In this action of slander plaintiff recovered a verdict for flOO. Defendant, having presented a point for binding instructions at the trial, moves for judgment n. o. v., for the reason that the alleged slanderous words set forth in the statement were not proved to have been spoken by defendant. The words in the statement are set forth in English. The words uttered were in Polish.
In actions of slander, the words must be specifically set forth in the statement in the language in which they were spoken: Yundt v. Yundt, 12 S. & R. 427, 428, where Mr. Justice Gibson said: “But what is still stronger, and indeed conclusive, is the rule in relation to words uttered in a foreign language, which, it is well settled, must be set out in the language in which they were spoken, together with an averment that they were understood by the bystanders. Now, whatever doubt may have been entertained whether a translation of them should not also be given in the declaration, there has been no doubt at all, that the original words must be laid as they were spoken.” This was followed in Rahauser v. Schwerger Barth, 3 Watts, 28, where an amendment was permitted at the trial. The same general rule was followed in Trianovski v. Kleinschmidt, 20 W. N. C. 296.
Any amendment of the statement changing the language set forth should be made at or before the trial, to enable a defendant to meet the amended averment.
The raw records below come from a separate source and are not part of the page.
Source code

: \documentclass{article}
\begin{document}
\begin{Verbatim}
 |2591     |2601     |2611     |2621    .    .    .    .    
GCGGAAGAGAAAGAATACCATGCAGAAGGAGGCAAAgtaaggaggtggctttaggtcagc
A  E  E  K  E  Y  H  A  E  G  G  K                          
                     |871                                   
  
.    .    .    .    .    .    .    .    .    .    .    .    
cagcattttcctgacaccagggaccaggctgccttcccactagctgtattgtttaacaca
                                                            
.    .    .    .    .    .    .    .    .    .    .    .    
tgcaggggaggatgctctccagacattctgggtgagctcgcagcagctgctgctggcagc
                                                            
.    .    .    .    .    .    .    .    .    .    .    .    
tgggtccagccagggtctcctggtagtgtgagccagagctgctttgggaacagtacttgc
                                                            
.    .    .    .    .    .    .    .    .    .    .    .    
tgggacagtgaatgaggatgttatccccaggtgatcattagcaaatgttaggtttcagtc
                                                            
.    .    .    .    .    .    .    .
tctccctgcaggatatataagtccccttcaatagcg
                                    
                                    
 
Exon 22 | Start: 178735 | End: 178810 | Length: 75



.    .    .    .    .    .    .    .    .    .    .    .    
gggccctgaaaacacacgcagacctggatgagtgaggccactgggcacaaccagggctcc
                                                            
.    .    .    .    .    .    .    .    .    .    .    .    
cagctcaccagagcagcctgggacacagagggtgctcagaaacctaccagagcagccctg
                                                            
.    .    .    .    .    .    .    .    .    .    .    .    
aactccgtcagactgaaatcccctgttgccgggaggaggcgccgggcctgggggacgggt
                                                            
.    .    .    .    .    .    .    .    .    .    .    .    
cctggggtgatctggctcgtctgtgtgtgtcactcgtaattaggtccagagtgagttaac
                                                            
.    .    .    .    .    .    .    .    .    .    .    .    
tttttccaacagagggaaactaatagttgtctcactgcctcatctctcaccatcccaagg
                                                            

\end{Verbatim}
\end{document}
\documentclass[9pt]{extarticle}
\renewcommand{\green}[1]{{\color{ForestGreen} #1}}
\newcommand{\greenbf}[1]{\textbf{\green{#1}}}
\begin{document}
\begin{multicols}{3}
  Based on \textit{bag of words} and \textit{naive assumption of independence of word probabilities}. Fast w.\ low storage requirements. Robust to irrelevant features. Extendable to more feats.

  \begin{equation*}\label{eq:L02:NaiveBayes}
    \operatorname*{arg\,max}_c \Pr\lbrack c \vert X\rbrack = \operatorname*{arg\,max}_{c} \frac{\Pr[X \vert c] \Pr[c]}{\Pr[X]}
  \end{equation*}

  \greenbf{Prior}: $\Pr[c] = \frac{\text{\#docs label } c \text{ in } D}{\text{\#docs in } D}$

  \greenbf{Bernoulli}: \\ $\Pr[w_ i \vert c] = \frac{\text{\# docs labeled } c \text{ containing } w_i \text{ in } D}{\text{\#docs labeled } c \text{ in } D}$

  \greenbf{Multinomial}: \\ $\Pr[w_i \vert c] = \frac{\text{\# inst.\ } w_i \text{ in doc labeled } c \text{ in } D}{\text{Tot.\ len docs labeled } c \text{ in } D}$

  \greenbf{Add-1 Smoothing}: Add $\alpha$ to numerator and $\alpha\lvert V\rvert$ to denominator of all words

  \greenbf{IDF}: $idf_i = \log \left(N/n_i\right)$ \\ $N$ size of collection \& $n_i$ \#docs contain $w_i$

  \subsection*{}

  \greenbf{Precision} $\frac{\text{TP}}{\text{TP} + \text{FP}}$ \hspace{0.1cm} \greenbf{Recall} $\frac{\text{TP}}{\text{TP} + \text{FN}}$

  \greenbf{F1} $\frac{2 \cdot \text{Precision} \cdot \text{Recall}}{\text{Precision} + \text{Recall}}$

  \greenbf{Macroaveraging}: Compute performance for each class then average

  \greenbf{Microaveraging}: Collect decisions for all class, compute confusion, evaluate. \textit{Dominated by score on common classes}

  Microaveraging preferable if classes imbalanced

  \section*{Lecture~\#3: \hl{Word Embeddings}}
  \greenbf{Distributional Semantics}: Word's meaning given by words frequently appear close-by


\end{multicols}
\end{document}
The allegation in the statement in this case is that on Nov. 24, 1926, the defendant used the words, “that plaintiff’s husband had caught plaintiff in the act of having sexual intercourse with one Cazamir Fuss at plaintiff’s home, 4527 Gaul Street, five years ago, and that plaintiff’s husband had a terrible row with plaintiff and said Cazamir Fuss at that time,” and that on Jan. 30, 1927, the words averred to have been uttered are, “that plaintiff has had sexual intercourse with Cazamir Fuss at 4527 Gaul Street, five years ago, *719and that plaintiff and Puss were caught by plaintiff’s husband, who thereupon made a terrible commotion.”
The proofs and interpretations of the witnesses do not meet these charges. The translation of what is alleged to have been said on Jan. 30th do not mention the words “sexual intercourse” as having been used.
It would be dangerous to permit such a variance between the words proved and those alleged to have been spoken.
And now, to wit, Sept. 16, 1929, judgment n. o. v. is entered in favor of defendant. An exception to this action of the court is noted for plaintiff.